The Great Debate: Exploring Ownership of Generated Data in the Digital Landscape

Leon Emmanuel ISHIMWE
5 min readJul 15, 2023

--

There is a pressing and crucial question that demands our immediate attention: Who holds ownership rights over the data generated by image or text generators? Unfortunately, this question often gets overlooked, particularly due to the fact that these generators represent innovative and novel ideas.

What is the problem?

The problem at hand becomes more apparent when we consider recent events, such as the strike in Hollywood where actors and movie dubbers protested against the use of artificial intelligence (AI) in their profession. While their concerns are justified, it raises a series of thought-provoking questions. It’s important to acknowledge that, in most cases, company executives prioritize financial gain as they are responsible for increasing profits within their organizations. In summary, the protests revolved around the following issues:

  1. If a dubbing company uses tools like elevenlabs to generate a voice that mimics my own based on a mere three-second sample, and subsequently uses this generated voice to dub an entire movie, who does the ownership of this generated voice belong to? Does it belong to the dubbing company that generated the voice, the elevenlabs that hosts the model responsible for the voice generation, or does it belong to me, the individual whose voice was used as the basis for the generated voice? Furthermore, am I entitled to compensation? Should they pay me for the three seconds they used to generate the voice, or should I be compensated for the entire duration of the movie that was dubbed using my voice? And what about future uses? Will I be paid once or every time they utilize my voice? These questions pose a complex dilemma with no clear answers.
  2. Now, let’s shift our focus to actors, considering two distinct scenarios. Firstly, we consider deceased actors. Rest in peace, Black Panther, but if I generate a video or movie with the main character being the late Chadwick Boseman, is this even legal? Do I have to obtain permission or pay anyone to use his likeness? And if so, whom should I pay and how much? It’s possible that I only used a single picture of him and generated an entire movie. Should I pay for the usage of that single picture or for the entire movie that I created? The second scenario pertains to living actors. If I virtually include them in my movies, am I obligated to pay them? If so, how does the payment structure work? Should I rent their virtual presence and compensate them for each movie in which they are included?
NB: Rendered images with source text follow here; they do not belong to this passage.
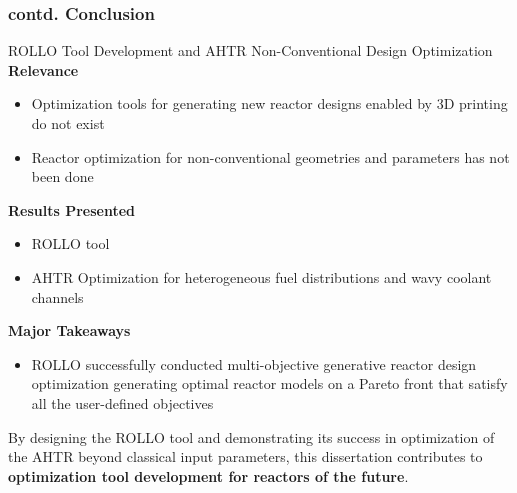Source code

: \begin{frame}
    \frametitle{contd. Conclusion}
    \begin{block}{ROLLO Tool Development and AHTR Non-Conventional Design Optimization}
        \small
        \textbf{Relevance}
        \begin{itemize}
            \item Optimization tools for generating new reactor designs enabled by
            3D printing do not exist
            \item Reactor optimization for non-conventional geometries and parameters 
            has not been done 
        \end{itemize}
        \textbf{Results Presented}
        \begin{itemize}
            \item \acrfull{ROLLO} tool 
            \item AHTR Optimization for heterogeneous fuel distributions and wavy 
            coolant channels 
        \end{itemize}
        \textbf{Major Takeaways} 
        \begin{itemize}
            \item ROLLO successfully conducted multi-objective generative reactor 
            design optimization generating optimal reactor models on a Pareto front 
            that satisfy all the user-defined objectives
        \end{itemize}
    \end{block}
    \vspace{-0.1cm}
    By designing the ROLLO tool and demonstrating its success in 
    optimization of the \gls{AHTR} beyond classical input parameters, this dissertation 
    contributes to \textbf{optimization tool development for reactors of the future}. 
\end{frame}

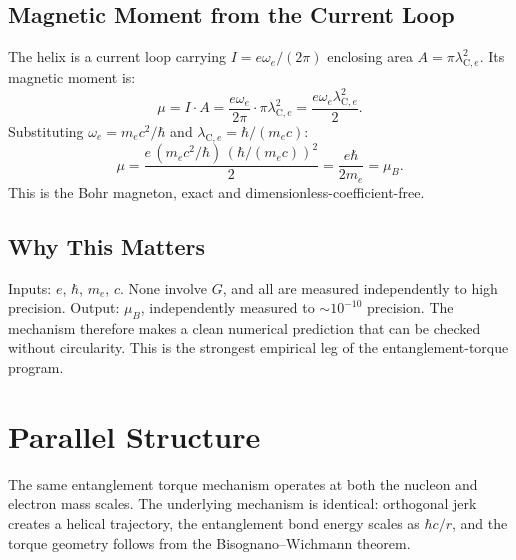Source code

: \documentclass[11pt,letterpaper]{article}
\newcommand{\lambdace}{\lambda_{\mathrm{C},e}}
\begin{document}
\subsection{Magnetic Moment from the Current Loop}

The helix is a current loop carrying $I = e\omega_e/(2\pi)$ enclosing
area $A = \pi \lambdace^2$. Its magnetic moment is:
\begin{equation}
  \mu = I \cdot A
      = \frac{e\omega_e}{2\pi} \cdot \pi \lambdace^2
      = \frac{e \omega_e \lambdace^2}{2}.
\end{equation}
Substituting $\omega_e = m_e c^2/\hbar$ and $\lambdace = \hbar/(m_e c)$:
\begin{equation}
  \mu = \frac{e\,(m_e c^2/\hbar)\,(\hbar/(m_e c))^2}{2}
      = \frac{e\hbar}{2 m_e}
      = \mu_B.
\end{equation}
This is the Bohr magneton, exact and dimensionless-coefficient-free.

\subsection{Why This Matters}

Inputs: $e$, $\hbar$, $m_e$, $c$. None involve $G$, and all are
measured independently to high precision. Output: $\mu_B$,
independently measured to $\sim 10^{-10}$ precision. The mechanism
therefore makes a clean numerical prediction that can be checked
without circularity. This is the strongest empirical leg of the
entanglement-torque program.

\section{Parallel Structure}

The same entanglement torque mechanism operates at both the nucleon and electron
mass scales. The underlying mechanism is identical: orthogonal jerk creates a
helical trajectory, the entanglement bond energy scales as $\hbar c/r$, and the
torque geometry follows from the Bisognano--Wichmann theorem.
\end{document}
These questions, among others, arise in this context. It is important to note that unscrupulous individuals may exploit this situation. For instance, someone could create a movie using the likeness of Black Panther. How would one go about suing them? With a population of around 8 billion people, it is entirely possible for individuals to resemble each other. What concrete proof can be provided to establish that the Black Panther used in the movie is the same one being sued for, or the one recognized by the public? Once again, we remember and pay tribute to Chadwick Boseman’s unforgettable portrayal of the character.
  3. Moving on to the realm of images, when I provide a text prompt to midjourney and generate an image, to whom does the resulting image belong? Does it belong to me, as the individual who wrote the prompt? Does it belong to midjourney, the platform responsible for generating the image? Or does it belong to the owners of the images used to train midjourney’s image generation algorithms? If I generate an image that closely resembles someone else’s photograph, could that person potentially sue me? However, what if we coincidentally had the same idea and independently created similar images? It raises further complexities. Can midjourney even detect if an image it generates has been used elsewhere?
  4. Lastly, we consider text generators powered by large language models. In this case, I will refrain from delving into extensive details. If I generate a book using a chatbot like ChatGPT, who ultimately owns the rights to the book? Is it me, the user who provided the input and prompted the generation? Or does the ownership belong to ChatGPT, the language model responsible for the actual generation process?

Possible solution

Now, I’d like to share my personal opinion on this matter. Interestingly, we have encountered similar challenges in the past. When cameras were first invented, questions arose regarding copyright ownership of the images captured. Did the company that created the camera hold the rights? Or did the photographer who captured the image? Perhaps it was the owner of the subject being photographed? It is essential to establish that whenever your image, voice, or text is used to train these models, you should receive compensation, and the amount should be determined by you, not by the company that owns the model. It is important to emphasize that this compensation relates specifically to the training phase. Once the training is complete, it becomes difficult to argue for ongoing payment. Drawing a parallel, suppose I want to take a picture of a house. If the owner objects and says, “Hey, you can’t take a picture of my house,” and I proceed to take the picture anyway, I would undoubtedly face legal consequences and substantial financial penalties. Similarly, in the context of these generators, if you can prove that your data was used to train their models without your consent, taking legal action and seeking compensation is a valid course of action. However, if the data owner explicitly states, “You may use my data for this price,” and you can afford to pay the specified amount, then you can proceed with using the data. This establishes a mutually beneficial arrangement where the data owner is compensated, and the user can utilize the data. Furthermore, if the data owner grants permission without specifying a price, the user is free to use the data without payment.

House analogy

I mentioned earlier that compensation should be limited to the training phase. Using the house example, once I have paid the house owner to take a picture and subsequently edited that picture using Photoshop or any other software, I no longer owe the house owner anything. Our transaction concluded when I paid the fee for taking the picture. It is worth noting that some individuals may not agree with this viewpoint. It is possible that in the future, we may devise a mechanism similar to “copyleft” that grants data owners the right to demand compensation whenever their data is utilized in generating new content. However, implementing such a system presents numerous challenges, particularly in the context of generators. It is also important to consider the analogy that construction workers are only paid once for building a house and do not receive ongoing payment for every subsequent rent.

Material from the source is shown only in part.